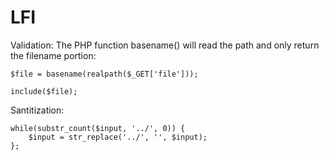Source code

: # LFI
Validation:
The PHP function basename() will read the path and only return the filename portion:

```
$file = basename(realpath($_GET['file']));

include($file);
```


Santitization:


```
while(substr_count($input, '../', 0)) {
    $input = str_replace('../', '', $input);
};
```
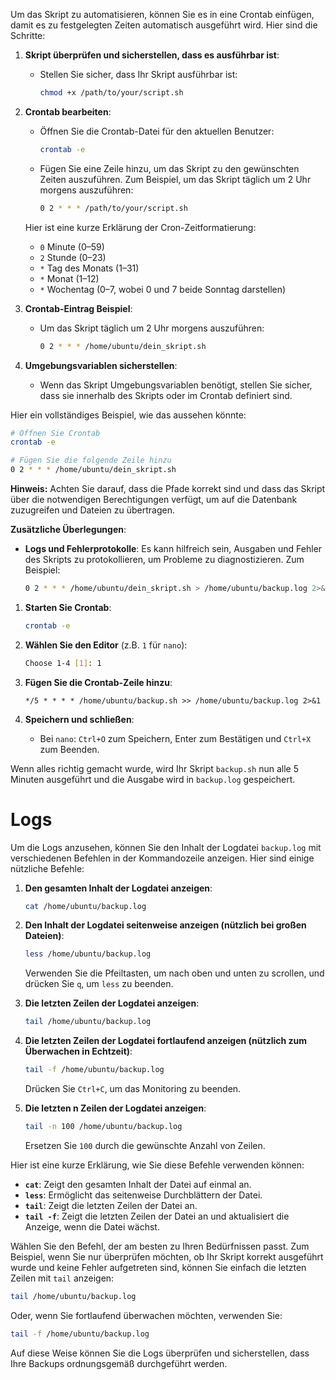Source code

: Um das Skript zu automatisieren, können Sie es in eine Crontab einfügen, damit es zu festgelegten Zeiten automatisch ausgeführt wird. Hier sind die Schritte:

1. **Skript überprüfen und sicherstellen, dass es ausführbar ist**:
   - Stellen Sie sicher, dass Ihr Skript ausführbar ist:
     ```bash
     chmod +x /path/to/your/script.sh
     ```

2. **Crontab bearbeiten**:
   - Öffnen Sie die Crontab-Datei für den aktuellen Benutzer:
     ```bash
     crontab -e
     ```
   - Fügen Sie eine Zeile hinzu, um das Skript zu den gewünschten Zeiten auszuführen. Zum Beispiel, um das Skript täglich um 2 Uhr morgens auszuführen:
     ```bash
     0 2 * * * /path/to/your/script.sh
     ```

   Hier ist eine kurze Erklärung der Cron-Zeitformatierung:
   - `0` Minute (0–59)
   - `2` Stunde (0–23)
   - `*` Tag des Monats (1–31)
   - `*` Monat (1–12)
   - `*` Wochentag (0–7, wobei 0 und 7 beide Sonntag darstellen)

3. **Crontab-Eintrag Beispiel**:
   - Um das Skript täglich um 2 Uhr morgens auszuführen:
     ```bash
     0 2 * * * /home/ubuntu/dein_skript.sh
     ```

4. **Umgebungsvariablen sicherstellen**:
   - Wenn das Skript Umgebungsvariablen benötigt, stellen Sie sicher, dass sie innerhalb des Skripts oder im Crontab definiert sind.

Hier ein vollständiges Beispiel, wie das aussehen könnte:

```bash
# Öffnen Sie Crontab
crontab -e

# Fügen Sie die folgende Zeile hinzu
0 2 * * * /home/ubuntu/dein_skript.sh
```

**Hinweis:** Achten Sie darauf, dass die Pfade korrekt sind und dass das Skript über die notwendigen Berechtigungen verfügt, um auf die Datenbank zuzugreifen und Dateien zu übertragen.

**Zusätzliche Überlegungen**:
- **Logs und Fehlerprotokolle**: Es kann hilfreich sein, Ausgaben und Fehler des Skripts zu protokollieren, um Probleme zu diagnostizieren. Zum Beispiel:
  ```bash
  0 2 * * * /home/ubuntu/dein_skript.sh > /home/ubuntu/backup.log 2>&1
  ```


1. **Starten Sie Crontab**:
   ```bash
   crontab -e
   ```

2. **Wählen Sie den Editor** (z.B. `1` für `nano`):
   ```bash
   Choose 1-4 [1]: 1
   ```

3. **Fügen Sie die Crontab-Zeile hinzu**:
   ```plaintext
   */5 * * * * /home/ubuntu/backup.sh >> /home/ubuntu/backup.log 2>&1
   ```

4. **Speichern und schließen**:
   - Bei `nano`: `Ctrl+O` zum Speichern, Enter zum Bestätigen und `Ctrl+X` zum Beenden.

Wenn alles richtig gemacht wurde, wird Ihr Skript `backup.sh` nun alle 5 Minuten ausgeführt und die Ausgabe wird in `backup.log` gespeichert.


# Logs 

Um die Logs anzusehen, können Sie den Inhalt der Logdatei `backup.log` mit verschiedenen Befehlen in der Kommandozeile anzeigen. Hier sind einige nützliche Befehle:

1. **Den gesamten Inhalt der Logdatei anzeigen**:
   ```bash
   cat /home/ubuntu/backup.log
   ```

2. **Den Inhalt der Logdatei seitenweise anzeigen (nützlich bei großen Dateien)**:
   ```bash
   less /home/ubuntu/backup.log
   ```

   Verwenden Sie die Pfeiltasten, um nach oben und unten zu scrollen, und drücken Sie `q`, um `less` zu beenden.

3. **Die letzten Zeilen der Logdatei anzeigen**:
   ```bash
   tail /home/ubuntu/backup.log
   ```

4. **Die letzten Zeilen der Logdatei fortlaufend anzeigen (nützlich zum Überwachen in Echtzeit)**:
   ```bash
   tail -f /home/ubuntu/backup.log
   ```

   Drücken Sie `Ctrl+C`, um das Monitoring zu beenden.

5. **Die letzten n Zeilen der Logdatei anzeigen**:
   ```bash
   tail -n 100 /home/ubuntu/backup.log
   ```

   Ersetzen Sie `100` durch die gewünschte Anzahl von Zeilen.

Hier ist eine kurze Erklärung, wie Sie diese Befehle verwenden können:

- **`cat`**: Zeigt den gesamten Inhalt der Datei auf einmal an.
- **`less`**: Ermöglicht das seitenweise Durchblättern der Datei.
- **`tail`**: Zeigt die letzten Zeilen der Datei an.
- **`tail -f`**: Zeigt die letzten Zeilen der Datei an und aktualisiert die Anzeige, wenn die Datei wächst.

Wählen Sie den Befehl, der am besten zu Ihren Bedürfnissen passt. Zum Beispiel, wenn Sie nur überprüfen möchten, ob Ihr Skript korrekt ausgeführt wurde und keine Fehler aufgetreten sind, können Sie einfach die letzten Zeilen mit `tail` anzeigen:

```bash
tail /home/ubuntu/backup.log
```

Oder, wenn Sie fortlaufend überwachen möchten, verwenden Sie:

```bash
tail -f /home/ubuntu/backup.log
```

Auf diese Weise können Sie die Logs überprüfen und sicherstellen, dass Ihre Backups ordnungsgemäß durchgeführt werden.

### Problem requirements
Tell how many lines of the entries above include "Dateien". The answer should be the number and nothing more.

### Solution for this problem
2